Every line of the records below that holds the word "experimental" should be copied out.

DATA SUPPLIED below:

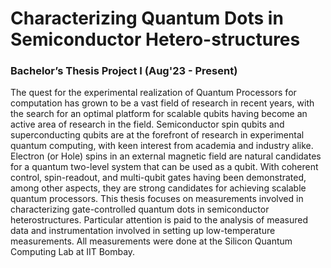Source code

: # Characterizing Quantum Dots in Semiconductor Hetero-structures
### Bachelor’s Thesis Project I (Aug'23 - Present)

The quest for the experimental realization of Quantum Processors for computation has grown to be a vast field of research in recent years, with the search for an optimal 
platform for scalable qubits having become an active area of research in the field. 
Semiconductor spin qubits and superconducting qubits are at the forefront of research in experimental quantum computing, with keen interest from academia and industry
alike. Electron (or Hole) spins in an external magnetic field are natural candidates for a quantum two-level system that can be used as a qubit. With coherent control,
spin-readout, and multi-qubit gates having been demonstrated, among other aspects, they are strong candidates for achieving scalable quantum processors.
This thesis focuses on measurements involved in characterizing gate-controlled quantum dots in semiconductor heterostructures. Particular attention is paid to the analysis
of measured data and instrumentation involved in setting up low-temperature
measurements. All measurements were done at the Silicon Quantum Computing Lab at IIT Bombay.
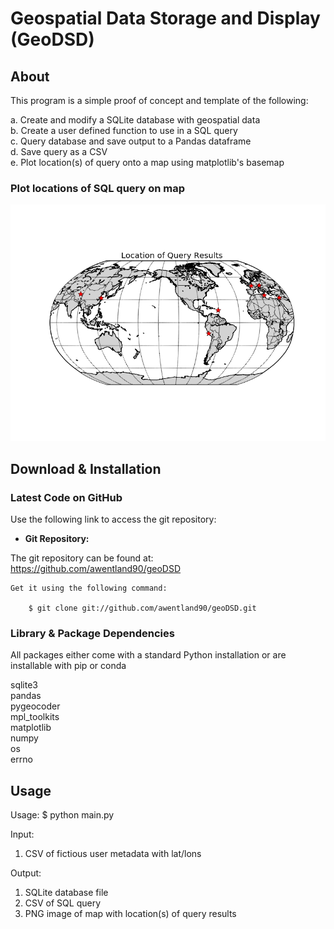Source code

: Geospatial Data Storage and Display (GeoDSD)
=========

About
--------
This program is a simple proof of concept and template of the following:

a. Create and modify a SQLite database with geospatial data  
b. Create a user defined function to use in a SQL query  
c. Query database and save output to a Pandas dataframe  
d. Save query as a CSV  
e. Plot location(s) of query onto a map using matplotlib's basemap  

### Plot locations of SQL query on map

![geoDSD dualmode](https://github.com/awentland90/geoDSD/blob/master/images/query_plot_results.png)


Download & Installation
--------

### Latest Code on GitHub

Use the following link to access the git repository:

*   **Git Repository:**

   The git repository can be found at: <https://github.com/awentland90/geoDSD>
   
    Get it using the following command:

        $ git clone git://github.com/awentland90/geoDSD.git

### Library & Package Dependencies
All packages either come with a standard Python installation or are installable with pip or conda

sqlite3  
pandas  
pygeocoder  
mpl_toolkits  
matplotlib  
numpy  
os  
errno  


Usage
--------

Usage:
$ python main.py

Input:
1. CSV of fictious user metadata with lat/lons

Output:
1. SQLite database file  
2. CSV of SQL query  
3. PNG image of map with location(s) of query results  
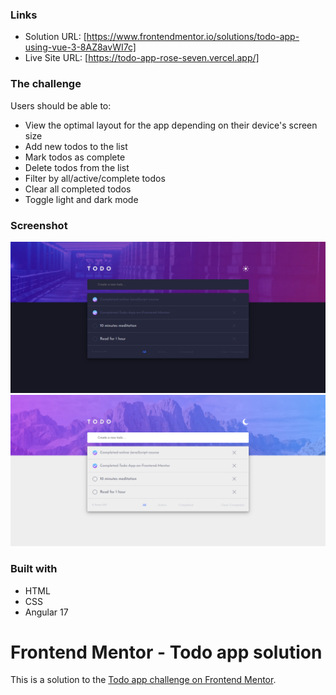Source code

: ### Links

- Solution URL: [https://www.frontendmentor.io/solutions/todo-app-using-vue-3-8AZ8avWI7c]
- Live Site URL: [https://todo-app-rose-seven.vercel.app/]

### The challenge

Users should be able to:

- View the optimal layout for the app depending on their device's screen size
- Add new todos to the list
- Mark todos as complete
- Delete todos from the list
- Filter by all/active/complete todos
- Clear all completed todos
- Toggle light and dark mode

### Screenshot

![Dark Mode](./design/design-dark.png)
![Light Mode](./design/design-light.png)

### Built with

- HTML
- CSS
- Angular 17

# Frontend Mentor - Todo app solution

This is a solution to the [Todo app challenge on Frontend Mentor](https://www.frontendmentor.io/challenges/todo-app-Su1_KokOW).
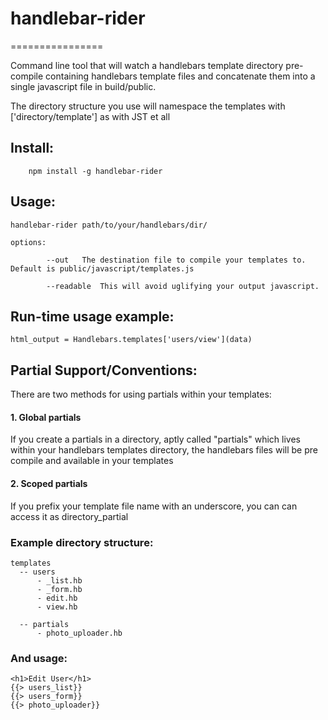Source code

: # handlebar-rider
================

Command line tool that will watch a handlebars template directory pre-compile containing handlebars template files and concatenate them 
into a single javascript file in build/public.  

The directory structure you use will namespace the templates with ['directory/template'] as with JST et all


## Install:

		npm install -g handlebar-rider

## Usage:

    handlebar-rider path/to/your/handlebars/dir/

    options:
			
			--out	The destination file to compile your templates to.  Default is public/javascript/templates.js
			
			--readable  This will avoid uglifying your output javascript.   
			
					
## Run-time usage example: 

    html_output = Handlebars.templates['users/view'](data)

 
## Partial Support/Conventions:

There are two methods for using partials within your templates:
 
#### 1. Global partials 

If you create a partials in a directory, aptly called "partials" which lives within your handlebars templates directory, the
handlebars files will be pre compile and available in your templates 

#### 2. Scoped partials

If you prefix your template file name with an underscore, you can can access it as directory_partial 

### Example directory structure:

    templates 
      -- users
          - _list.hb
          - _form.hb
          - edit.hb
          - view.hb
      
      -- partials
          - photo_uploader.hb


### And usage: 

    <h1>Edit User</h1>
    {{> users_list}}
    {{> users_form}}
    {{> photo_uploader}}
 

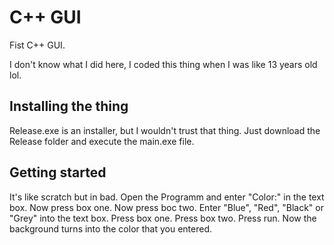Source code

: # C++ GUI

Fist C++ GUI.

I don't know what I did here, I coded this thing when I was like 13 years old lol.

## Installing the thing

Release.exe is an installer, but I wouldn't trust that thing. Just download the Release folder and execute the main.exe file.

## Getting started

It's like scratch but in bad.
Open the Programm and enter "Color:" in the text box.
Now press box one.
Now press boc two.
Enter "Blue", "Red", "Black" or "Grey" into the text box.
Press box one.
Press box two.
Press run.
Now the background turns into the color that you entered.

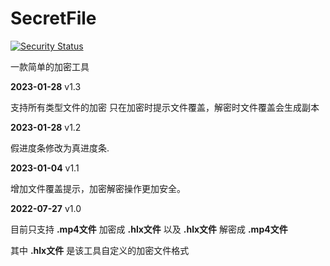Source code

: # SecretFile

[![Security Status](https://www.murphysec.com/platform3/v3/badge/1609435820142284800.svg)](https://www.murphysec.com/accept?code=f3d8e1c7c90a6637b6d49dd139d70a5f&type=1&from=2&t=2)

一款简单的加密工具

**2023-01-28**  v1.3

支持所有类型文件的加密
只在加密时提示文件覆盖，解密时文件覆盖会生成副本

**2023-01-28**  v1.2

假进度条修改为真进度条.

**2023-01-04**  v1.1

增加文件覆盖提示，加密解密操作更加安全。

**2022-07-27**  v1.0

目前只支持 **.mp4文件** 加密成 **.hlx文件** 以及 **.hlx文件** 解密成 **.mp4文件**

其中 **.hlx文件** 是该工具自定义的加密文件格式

End of DATA SUPPLIED.

**TASK RESPONSE**
The quest for the experimental realization of Quantum Processors for computation has grown to be a vast field of research in recent years, with the search for an optimal 
Semiconductor spin qubits and superconducting qubits are at the forefront of research in experimental quantum computing, with keen interest from academia and industry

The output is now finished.